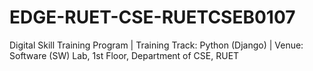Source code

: # EDGE-RUET-CSE-RUETCSEB0107
Digital Skill Training Program | Training Track: Python (Django) | Venue: Software (SW) Lab, 1st Floor, Department of CSE, RUET
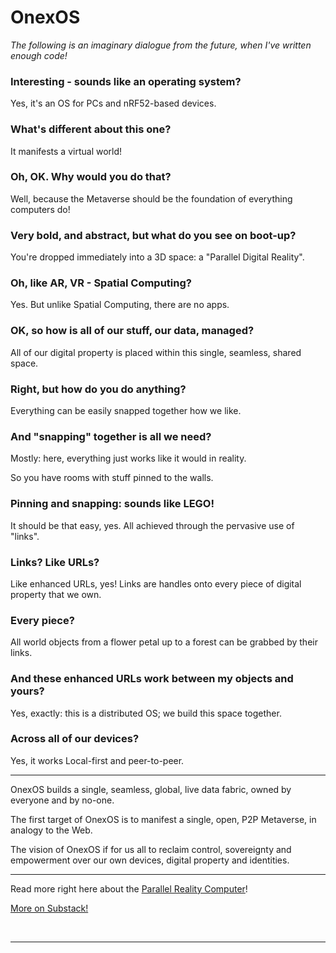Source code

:
# OnexOS

_The following is an imaginary dialogue from the future, when I've written enough code!_

### Interesting - sounds like an operating system?

Yes, it's an OS for PCs and nRF52-based devices.

### What's different about this one?

It manifests a virtual world!

### Oh, OK. Why would you do that?

Well, because the Metaverse should be the foundation of everything computers do!

### Very bold, and abstract, but what do you see on boot-up?

You're dropped immediately into a 3D space: a "Parallel Digital Reality".

### Oh, like AR, VR - Spatial Computing?

Yes. But unlike Spatial Computing, there are no apps.

### OK, so how is all of our stuff, our data, managed?

All of our digital property is placed within this single, seamless, shared space.

### Right, but how do you do anything?

Everything can be easily snapped together how we like.

### And "snapping" together is all we need?

Mostly: here, everything just works like it would in reality.

So you have rooms with stuff pinned to the walls.

### Pinning and snapping: sounds like LEGO!

It should be that easy, yes. All achieved through the pervasive use of "links".

### Links? Like URLs?

Like enhanced URLs, yes! Links are handles onto every piece of digital property that we
own.

### Every piece?

All world objects from a flower petal up to a forest can be grabbed by their links.

### And these enhanced URLs work between my objects and yours?

Yes, exactly: this is a distributed OS; we build this space together.

### Across all of our devices?

Yes, it works Local-first and peer-to-peer.

----------------

OnexOS builds a single, seamless, global, live data fabric, owned by everyone and by
no-one.

The first target of OnexOS is to manifest a single, open, P2P Metaverse, in analogy to the Web.

The vision of OnexOS if for us all to reclaim control, sovereignty and empowerment over
our own devices, digital property and identities.

----------------

Read more right here about the [Parallel Reality Computer](README-MetaWebOS.md)!

<a href="https://duncancragg.substack.com/">More on Substack!</a>

<br/>

----------------




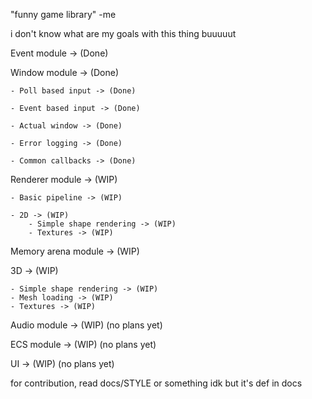 "funny game library"
-me 

i don't know what are my goals with this thing buuuuut

Event module -> (Done)

Window module -> (Done)

    - Poll based input -> (Done)

    - Event based input -> (Done)

    - Actual window -> (Done)

    - Error logging -> (Done)
    
    - Common callbacks -> (Done)

Renderer module -> (WIP)

    - Basic pipeline -> (WIP)

    - 2D -> (WIP)
        - Simple shape rendering -> (WIP)
        - Textures -> (WIP)

Memory arena module -> (WIP)

3D -> (WIP)

    - Simple shape rendering -> (WIP)
    - Mesh loading -> (WIP)
    - Textures -> (WIP)

Audio module -> (WIP) (no plans yet)

ECS module -> (WIP) (no plans yet)

UI -> (WIP) (no plans yet) 

for contribution, read docs/STYLE or something idk but it's def in docs

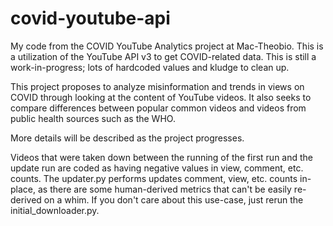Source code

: # covid-youtube-api
My code from the COVID YouTube Analytics project at Mac-Theobio.
This is a utilization of the YouTube API v3 to get COVID-related data. 
This is still a work-in-progress; lots of hardcoded values and kludge to clean up.

This project proposes to analyze misinformation and trends in views on COVID through looking at the content of YouTube videos. 
It also seeks to compare differences between popular common videos and videos from public health sources such as the WHO. 

More details will be described as the project progresses. 

Videos that were taken down between the running of the first run and the update run are coded as having negative values in view, comment, etc. counts.
The updater.py performs updates comment, view, etc. counts in-place, as there are some human-derived metrics that can't be easily re-derived on a whim. 
If you don't care about this use-case, just rerun the initial_downloader.py.
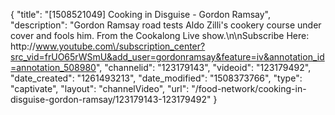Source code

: {
    "title": "[1508521049] Cooking in Disguise - Gordon Ramsay",
    "description": "Gordon Ramsay road tests Aldo Zilli's cookery course under cover and fools him. From the Cookalong Live show.\n\nSubscribe Here: http:\/\/www.youtube.com\/subscription_center?src_vid=frUO65rWSmU&add_user=gordonramsay&feature=iv&annotation_id=annotation_508980",
    "channelid": "123179143",
    "videoid": "123179492",
    "date_created": "1261493213",
    "date_modified": "1508373766",
    "type": "captivate",
    "layout": "channelVideo",
    "url": "\/food-network\/cooking-in-disguise-gordon-ramsay\/123179143-123179492"
}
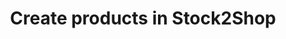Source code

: ---
title: "Create products in Stock2Shop "
name: "fulfillmentservicemeta_parcelninja"
key: "map"
description: "Map used to convert Parcel Ninja fulfillment to S2S fulfillment. See example fulfillment from Parcel Ninja https://parcelninja.docs.apiary.io/#reference/webhooks/retrieve-an-outbound-with-event-history"
user_friendly_description: "Stock2Shop can create products from the data in Parcelninja. These can then be linked to and update existing products on sales channels or Stock2Shop can create entirely new products."
default: "{
                      &quot;fulfillment&quot;: {
                        &quot;fulfillmentservice_order_code&quot;: &quot;{{clientId}}&quot;,
                        &quot;tracking_number&quot;: &quot;{{deliveryInfo.trackingNo}}&quot;,
                        &quot;tracking_company&quot;: &quot;{{deliveryInfo.courierName}}&quot;,
                        &quot;tracking_url&quot;: &quot;{{deliveryInfo.trackingNo}}&quot;,
                        &quot;status&quot;: &quot;{{events.description}}&quot;,
                        &quot;notes&quot;: &quot;{{#events}}{{timeStamp}} - {{code}}: {{description}}
{{/events}}&quot;
                      }
                    }"
values: []
tags: [fulfillmentservicemeta,parcelninja]
type: "meta"
process: "products"
headless: true
---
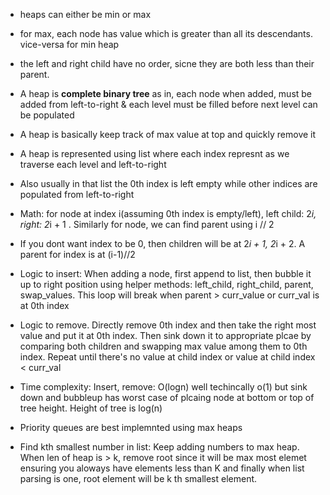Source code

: - heaps can either be min or max
- for max, each node has value which is greater than all its descendants. vice-versa for min heap
- the left and right child have no order, sicne they are both less than their parent.
- A heap is **complete binary tree** as in, each node when added, must be added from left-to-right & each level must be filled before next level can be populated
- A heap is basically keep track of max value at top and quickly remove it
- A heap is represented using list where each index represnt as we traverse each level and left-to-right
- Also usually in that list the 0th index is left empty while other indices are populated from left-to-right
- Math: for node at index i(assuming 0th index is empty/left), left child: 2*i, right: 2*i + 1 . Similarly for node, we can find parent using i // 2
- If you dont want index to be 0, then children will be at 2*i + 1, 2*i + 2. A parent for index is at (i-1)//2
- Logic to insert: When adding a node, first append to list, then bubble it up to right position using helper methods: left_child, right_child, parent, swap_values. This loop will break when parent > curr_value or curr_val is at 0th index
- Logic to remove. Directly remove 0th index and then take the right most value and put it at 0th index. Then sink down it to appropriate plcae by comparing both children and swapping max value among them to 0th index. Repeat until there's no value at child index or value at child index < curr_val
- Time complexity: Insert, remove: O(logn) well techincally o(1) but sink down and bubbleup has worst case of plcaing node at bottom or top of tree height. Height of tree is log(n)
- Priority queues are best implemnted using max heaps

- Find kth smallest number in list: Keep adding numbers to max heap. When len of heap is > k, remove root since it will be max most elemet ensuring you aloways have elements less than K and finally when list parsing is one, root element will be k th smallest element.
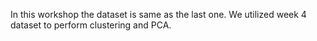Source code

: In this workshop the dataset is same as the last one. We utilized week 4 dataset to perform clustering and PCA.
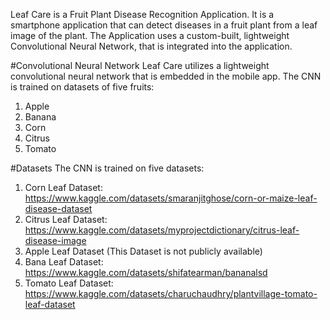 Leaf Care is a Fruit Plant Disease Recognition Application. It is a smartphone application that can detect diseases in a fruit plant from a leaf image of the plant. The Application uses a custom-built, lightweight Convolutional Neural Network, that is integrated into the application. 

#Convolutional Neural Network
Leaf Care utilizes a lightweight convolutional neural network that is embedded in the mobile app. The CNN is trained on datasets of five fruits:
1. Apple
2. Banana
3. Corn
4. Citrus
5. Tomato

#Datasets 
The CNN is trained on five datasets:
1. Corn Leaf Dataset: https://www.kaggle.com/datasets/smaranjitghose/corn-or-maize-leaf-disease-dataset
2. Citrus Leaf Dataset: https://www.kaggle.com/datasets/myprojectdictionary/citrus-leaf-disease-image
3. Apple Leaf Dataset (This Dataset is not publicly available)
4. Bana Leaf Dataset: https://www.kaggle.com/datasets/shifatearman/bananalsd
5. Tomato Leaf Dataset: https://www.kaggle.com/datasets/charuchaudhry/plantvillage-tomato-leaf-dataset
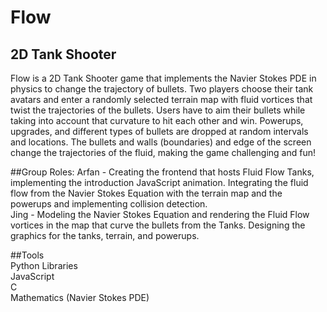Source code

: # Flow

## 2D Tank Shooter  
Flow is a 2D Tank Shooter game that implements the Navier Stokes PDE in physics to change the trajectory of bullets. Two players choose their tank avatars and enter a randomly selected terrain map with fluid vortices that twist the trajectories of the bullets. Users have to aim their bullets while taking into account that curvature to hit each other and win. Powerups, upgrades, and different types of bullets are dropped at random intervals and locations. The bullets and walls (boundaries) and edge of the screen change the trajectories of the fluid, making the game challenging and fun!

##Group Roles: 
Arfan - Creating the frontend that hosts Fluid Flow Tanks, implementing the introduction JavaScript animation. Integrating the fluid flow from the Navier Stokes Equation with the terrain map and the powerups and implementing collision detection.  
Jing - Modeling the Navier Stokes Equation and rendering the Fluid Flow vortices in the map that curve the bullets from the Tanks. Designing the graphics for the tanks, terrain, and powerups.    

##Tools  
Python Libraries   
JavaScript   
C  
Mathematics (Navier Stokes PDE)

--- To do ---
Give the count of lines that hold the word "Computing" in the listing above, with no other text.

--- Written solution ---
2